I have a directory with around 15-30 thousand files. I need to just pull the oldest one. In other words the one that was created first. Is there a quick way to do this using C#, other than loading them into a collection then sorting?
问题:
回答1:
The short answer is no. Windows file systems don't index files by date so there is no native way to do this, let alone a .net way without enumerating all of them.
回答2:
You will have to load the FileInfo objects into a collection & sort, but it's a one-liner:
FileSystemInfo fileInfo = new DirectoryInfo(directoryPath).GetFileSystemInfos()
.OrderBy(fi => fi.CreationTime).First();
Ok, two lines because it's a long statement.
回答3:
If you control the directory (that is, if your programs are responsible for creating and maintaining all files in that directory), then you should consider tracking the metadata about each file separately; perhaps in a database.
In fact, the FileStream column type in SQL Server 2008 can help with this. You can create a table that contains columns for filename, create date, modify date, and a FileStream column for the content. You can find things like the oldest file by using indexes on the metadata columns. You can find the content by using the FileStream column.
回答4:
You can't do it without sorting but what you can do is make it fast.
Sorting by CreationTime
can be slow because first accessing this property for each file involves interrogation of the file system.

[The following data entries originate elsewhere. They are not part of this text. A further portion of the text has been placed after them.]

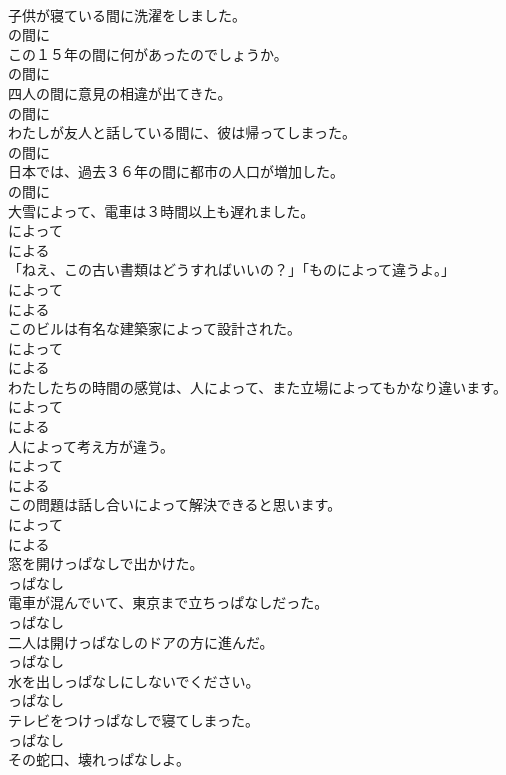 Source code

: \documentclass[8pt]{extreport}
\begin{document}
\begin{CJK}{UTF8}{min}
\\	子供が寝ている間に洗濯をしました。	
\\	の間に
\\	この１５年の間に何があったのでしょうか。	
\\	の間に
\\	四人の間に意見の相違が出てきた。	
\\	の間に
\\	わたしが友人と話している間に、彼は帰ってしまった。	
\\	の間に
\\	日本では、過去３６年の間に都市の人口が増加した。	
\\	の間に
\\	大雪によって、電車は３時間以上も遅れました。	
\\	によって 
\\	による
\\	「ねえ、この古い書類はどうすればいいの？」「ものによって違うよ。」	
\\	によって 
\\	による
\\	このビルは有名な建築家によって設計された。	
\\	によって 
\\	による
\\	わたしたちの時間の感覚は、人によって、また立場によってもかなり違います。	
\\	によって 
\\	による
\\	人によって考え方が違う。	
\\	によって 
\\	による
\\	この問題は話し合いによって解決できると思います。	
\\	によって 
\\	による
\\	窓を開けっぱなしで出かけた。	
\\	っぱなし
\\	電車が混んでいて、東京まで立ちっぱなしだった。	
\\	っぱなし
\\	二人は開けっぱなしのドアの方に進んだ。	
\\	っぱなし
\\	水を出しっぱなしにしないでください。	
\\	っぱなし
\\	テレビをつけっぱなしで寝てしまった。	
\\	っぱなし
\\	その蛇口、壊れっぱなしよ。	

\end{CJK}
\end{document}
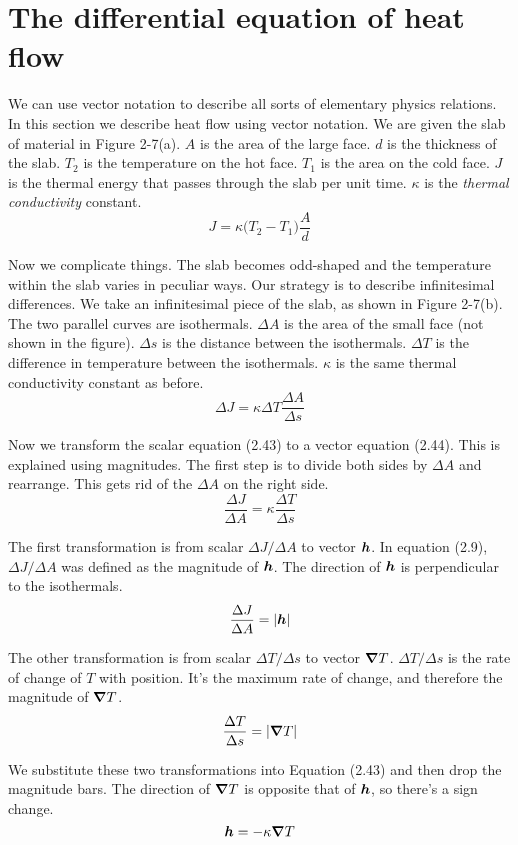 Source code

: \section{The differential equation of heat flow}

We can use vector notation to describe all sorts of elementary physics relations.
In this section we describe heat flow using vector notation.
We are given the slab of material in Figure 2-7(a).
$A$ is the area of the large face.
$d$ is the thickness of the slab.
$T_2$ is the temperature on the hot face.
$T_1$ is the area on the cold face.
$J$ is the thermal energy that passes through the slab per unit time.
$\kappa$ is the \emph{thermal conductivity} constant.
\begin{equation}
  J = \kappa \big( T_2 - T_1 \big) \frac{A}{d}
\end{equation}

Now we complicate things.
The slab becomes odd-shaped and the temperature within the slab
varies in peculiar ways.
Our strategy is to describe infinitesimal differences.
We take an infinitesimal piece of the slab, as shown in Figure 2-7(b).
The two parallel curves are isothermals.
$\Delta A$ is the area of the small face (not shown in the figure).
$\Delta s$ is the distance between the isothermals.
$\Delta T$ is the difference in temperature between the isothermals.
$\kappa$ is the same thermal conductivity constant as before.
\begin{equation}
  \Delta J = \kappa \Delta T \frac{\Delta A}{\Delta s}
\end{equation}

\newpage
Now we transform the scalar equation (2.43) to a vector equation (2.44).
This is explained using magnitudes.
The first step is to divide both sides by $\Delta A$ and rearrange.
This gets rid of the $\Delta A$ on the right side.
\begin{equation*}
  \frac{\Delta J}{\Delta A} = \kappa \frac{\Delta T}{\Delta s}
\end{equation*}

The first transformation is from scalar $\Delta J / \Delta A$ to vector $\boldsymbol{h}$.
In equation (2.9), $\Delta J / \Delta A$ was defined as the magnitude of $\boldsymbol{h}$.
The direction of $\boldsymbol{h}$ is perpendicular to the isothermals.
\begin{equation*}
  \frac{\Delta J}{\Delta A} = | \boldsymbol{h} |
\end{equation*}

The other transformation is from scalar $\Delta T / \Delta s$ to vector $\boldsymbol{\nabla} T$.
$\Delta T / \Delta s$ is the rate of change of $T$ with position.
It's the maximum rate of change, and therefore the magnitude of $\boldsymbol{\nabla} T$.
\begin{equation*}
  \frac{\Delta T}{\Delta s} = | \boldsymbol{\nabla} T |
\end{equation*}

We substitute these two transformations into Equation (2.43) and then drop the magnitude bars.
The direction of $\boldsymbol{\nabla} T$ is opposite that of $\boldsymbol{h}$, so there's a sign change.
\begin{equation}
  \boldsymbol{h} = - \kappa \boldsymbol{\nabla} T
\end{equation}


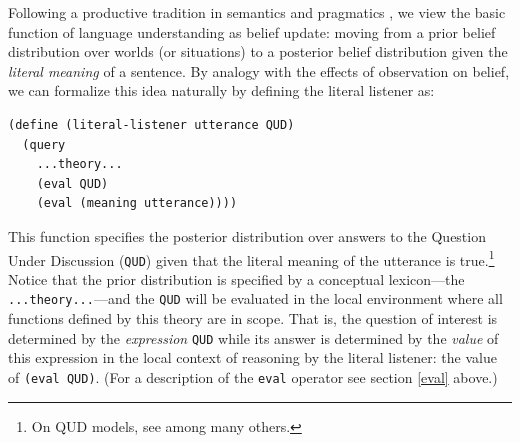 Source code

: \documentclass[12pt]{article}
\begin{document}
Following a productive tradition in semantics and pragmatics \citep[][etc.]{stalnaker78,lewis79,heim82}, we view the basic function of language understanding as belief update: moving from a prior belief distribution over worlds (or situations) to a posterior belief distribution given the \emph{literal meaning} of a sentence. 
By analogy with the effects of observation on belief, we can formalize this idea naturally by defining the literal listener as:
\begin{lstlisting}
(define (literal-listener utterance QUD)
  (query
    ...theory...
    (eval QUD)
    (eval (meaning utterance))))
\end{lstlisting}
This function specifies the posterior distribution over answers to the Question Under Discussion (\lstinline{QUD}) given that the literal meaning of the utterance is true.\footnote{On QUD models, see \citealt{ginzburg95a,vankuppevelt95,roberts96,beaverclark08} among many others.} Notice that the prior distribution is specified by a conceptual lexicon---the \lstinline{...theory...}---and the \lstinline{QUD} will be evaluated in the local environment where all functions defined by this theory are in scope. That is, the question of interest is determined by the \emph{expression} \lstinline{QUD} while its answer is determined by the \emph{value} of this expression in the local context of reasoning by the literal listener: the value of \lstinline{(eval QUD)}. (For a description of the \lstinline{eval} operator see section \ref{eval} above.)
\end{document}
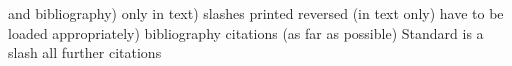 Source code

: and bibliography)
only in text)
slashes
printed reversed (in text only)
have to be loaded appropriately)
bibliography
citations (as far as possible)
Standard is a slash
all further citations
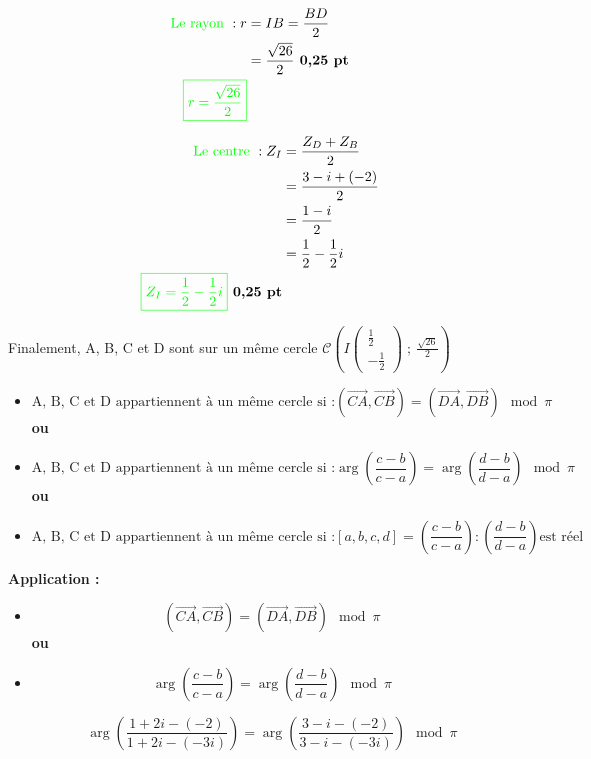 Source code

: \documentclass[12pt]{article}
\begin{document}
\begin{enumerate}
\begin{enumerate}
\begin{align*}
\text{\textcolor{green}{Le rayon }} : r&=IB=\frac{BD}{2}\\
&=\frac{\sqrt{26}}{2}\textbf{ 0,25 pt}\\
\textcolor{green}{\boxed{r=\frac{\sqrt{26}}{2}}}
\end{align*}

\begin{align*}
\text{\textcolor{green}{Le centre }} : Z_{I}&=\frac{Z_{D}+Z_{B}}{2}\\
&=\frac{3-i+(-2)}{2}\\
&=\frac{1-i}{2}\\
&=\frac{1}{2}-\frac{1}{2}i \\
\textcolor{green}{\boxed{Z_{I}=\frac{1}{2}-\frac{1}{2}i}}\textbf{ 0,25 pt}
\end{align*}

Finalement, A, B, C et D sont sur un même cercle $\mathcal{C}\left(I\begin{pmatrix} \frac{1}{2} \\ -\frac{1}{2}\end{pmatrix}\;;\ \frac{\sqrt{26}}{2}\right)$
\begin{itemize}
\item \[
\text{A, B, C et D appartiennent à un même cercle si :}\left({\overrightarrow {CA}},{\overrightarrow {CB}}\right)=\left({\overrightarrow {DA}},{\overrightarrow {DB}}\right)\mod \pi 
\]
\textbf{ou}
\item \[
\text{A, B, C et D appartiennent à un même cercle si :}\arg \left({\frac {c-b}{c-a}}\right)=\arg \left({\frac {d-b}{d-a}}\right)\mod \pi
\]
\textbf{ou}
\item \[
\text{A, B, C et D appartiennent à un même cercle si :}\left[ a,b,c,d \right] =\left({\frac {c-b}{c-a}}\right):\left({\frac {d-b}{d-a}}\right) \text{est réel}
\]
\end{itemize}
\begin{center}
\textbf{Application :}
\end{center}
\begin{itemize}
\item 
\[
\left({\overrightarrow {CA}},{\overrightarrow {CB}}\right)=\left({\overrightarrow {DA}},{\overrightarrow {DB}}\right)\mod \pi 
\]
\textbf{ou}
\item 
\[
\arg \left({\frac {c-b}{c-a}}\right)=\arg \left({\frac {d-b}{d-a}}\right)\mod \pi
\]

\[
\arg \left({\frac {1+2i-(-2)}{1+2i-(-3i)}}\right)=\arg \left({\frac {3-i-(-2)}{3-i-(-3i)}}\right)\mod \pi
\]


\end{itemize}
\end{enumerate}
\end{enumerate}
\end{document}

Use A Faster Directory Enumerator that preserves more information about files while enumerating and allows to do sorting faster.
Code to compare performance:
static void Main(string[] args)
{
var timer = Stopwatch.StartNew();
var oldestFile = FastDirectoryEnumerator.EnumerateFiles(@"c:\windows\system32")
.OrderBy(f => f.CreationTime).First();
timer.Stop();
Console.WriteLine(oldestFile);
Console.WriteLine("FastDirectoryEnumerator - {0}ms", timer.ElapsedMilliseconds);
Console.WriteLine();
timer.Reset();
timer.Start();
var oldestFile2 = new DirectoryInfo(@"c:\windows\system32").GetFiles()
.OrderBy(f => f.CreationTime).First();
timer.Stop();
Console.WriteLine(oldestFile2);
Console.WriteLine("DirectoryInfo - {0}ms", timer.ElapsedMilliseconds);
Console.WriteLine("Press ENTER to finish");
Console.ReadLine();
}
For me it gives this:
VEN2232.OLB
FastDirectoryEnumerator - 27ms
VEN2232.OLB
DirectoryInfo - 559ms
回答5:
Edit: Removed the sort and made it a function.
public static FileInfo GetOldestFile(string directory)
{
if (!Directory.Exists(directory))
throw new ArgumentException();
DirectoryInfo parent = new DirectoryInfo(directory);
FileInfo[] children = parent.GetFiles();
if (children.Length == 0)
return null;
FileInfo oldest = children[0];
foreach (var child in children.Skip(1))
{
if (child.CreationTime < oldest.CreationTime)
oldest = child;
}
return oldest;
}
回答6:
Sorting is O(n log n)
. Instead, why don't you just enumerate the directory? I'm not sure what the C# equivalent of FindFirstFile()
/FindNextFile()
is, but you want to do is:
Keep the current lowest date and filename in a local variable.
Enumerate the directory.
- If the date on a given file is less than the local variable, set the local variable to the new date and filename.
回答7:
Oddly enough, this worked perfectly on a directory of mine with 3000+ jpg files:
DirectoryInfo di = new DirectoryInfo(dpath);
FileInfo[] rgFiles = di.GetFiles("*.jpg");
FileInfo firstfile = rgFiles[0];
FileInfo lastfile = rgFiles[rgFiles.Length - 1];
DateTime oldestfiletime = firstfile.CreationTime;
DateTime newestfiletime = lastfile.CreationTime;
回答8:
Here's a C# routine that may do what you want by spawning a cmd shell execute a dir /o:D
on the specified directory and returning the name of the first file found.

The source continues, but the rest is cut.